- **Task statement**: Where does the word "from" occur in the entries below? Copy every line that has it.

Saved entries:
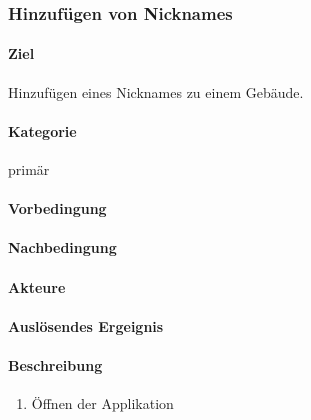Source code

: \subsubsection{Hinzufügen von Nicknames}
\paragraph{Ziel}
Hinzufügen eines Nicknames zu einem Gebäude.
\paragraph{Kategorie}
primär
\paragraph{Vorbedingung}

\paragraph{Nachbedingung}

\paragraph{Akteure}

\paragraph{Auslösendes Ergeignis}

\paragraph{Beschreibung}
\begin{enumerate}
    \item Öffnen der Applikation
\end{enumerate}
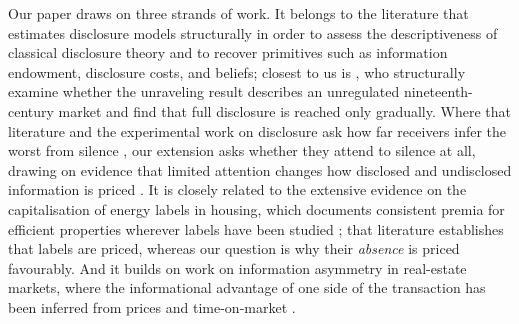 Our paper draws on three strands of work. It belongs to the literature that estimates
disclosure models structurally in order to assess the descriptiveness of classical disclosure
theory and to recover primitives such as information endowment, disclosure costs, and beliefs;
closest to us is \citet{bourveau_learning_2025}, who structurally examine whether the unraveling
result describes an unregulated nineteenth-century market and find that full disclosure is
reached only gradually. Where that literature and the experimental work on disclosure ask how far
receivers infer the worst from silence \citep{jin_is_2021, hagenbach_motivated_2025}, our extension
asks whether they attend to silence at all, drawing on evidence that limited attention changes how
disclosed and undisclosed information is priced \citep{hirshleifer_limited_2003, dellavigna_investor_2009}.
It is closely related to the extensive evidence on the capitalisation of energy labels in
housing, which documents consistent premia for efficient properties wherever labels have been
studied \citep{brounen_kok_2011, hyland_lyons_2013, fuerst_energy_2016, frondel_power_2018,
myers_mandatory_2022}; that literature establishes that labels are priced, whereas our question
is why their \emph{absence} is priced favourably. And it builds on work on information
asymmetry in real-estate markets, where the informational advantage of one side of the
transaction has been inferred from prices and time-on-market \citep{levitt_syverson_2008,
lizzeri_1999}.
--
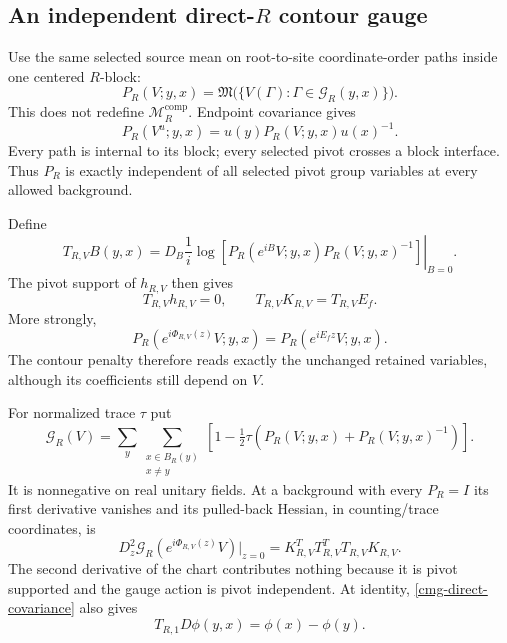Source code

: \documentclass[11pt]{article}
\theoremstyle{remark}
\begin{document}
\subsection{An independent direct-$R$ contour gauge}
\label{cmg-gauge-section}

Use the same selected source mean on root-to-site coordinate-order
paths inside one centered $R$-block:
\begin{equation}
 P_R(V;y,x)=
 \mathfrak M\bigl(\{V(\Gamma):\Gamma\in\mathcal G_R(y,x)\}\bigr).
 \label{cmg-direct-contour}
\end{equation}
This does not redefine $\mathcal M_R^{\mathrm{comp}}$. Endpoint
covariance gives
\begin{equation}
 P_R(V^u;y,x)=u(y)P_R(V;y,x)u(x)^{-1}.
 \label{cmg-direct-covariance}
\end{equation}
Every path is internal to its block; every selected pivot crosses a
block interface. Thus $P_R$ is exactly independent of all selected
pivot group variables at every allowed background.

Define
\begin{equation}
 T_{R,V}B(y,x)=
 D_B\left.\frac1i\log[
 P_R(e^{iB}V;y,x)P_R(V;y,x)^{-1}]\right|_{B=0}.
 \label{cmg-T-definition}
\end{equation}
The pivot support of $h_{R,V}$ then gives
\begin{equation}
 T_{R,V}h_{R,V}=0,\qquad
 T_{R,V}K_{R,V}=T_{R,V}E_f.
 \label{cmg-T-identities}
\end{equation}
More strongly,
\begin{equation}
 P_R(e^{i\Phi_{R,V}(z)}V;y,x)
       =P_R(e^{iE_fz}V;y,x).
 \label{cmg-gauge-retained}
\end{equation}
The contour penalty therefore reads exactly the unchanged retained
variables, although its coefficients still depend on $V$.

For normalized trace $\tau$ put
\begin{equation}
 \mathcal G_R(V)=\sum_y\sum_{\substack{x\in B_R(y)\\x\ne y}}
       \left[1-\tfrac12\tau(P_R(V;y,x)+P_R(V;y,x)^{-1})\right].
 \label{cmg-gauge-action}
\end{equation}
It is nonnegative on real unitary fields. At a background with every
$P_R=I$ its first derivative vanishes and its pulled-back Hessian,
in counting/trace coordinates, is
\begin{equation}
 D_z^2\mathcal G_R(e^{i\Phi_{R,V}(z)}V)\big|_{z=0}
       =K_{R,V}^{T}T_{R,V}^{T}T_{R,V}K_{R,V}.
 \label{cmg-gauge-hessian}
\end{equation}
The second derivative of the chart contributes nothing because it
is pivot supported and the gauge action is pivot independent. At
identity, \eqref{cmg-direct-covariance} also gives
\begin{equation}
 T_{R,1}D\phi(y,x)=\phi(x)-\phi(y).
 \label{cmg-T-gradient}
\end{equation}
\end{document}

- **Answer for the task**:
receivers infer the worst from silence \citep{jin_is_2021, hagenbach_motivated_2025}, our extension
transaction has been inferred from prices and time-on-market \citep{levitt_syverson_2008,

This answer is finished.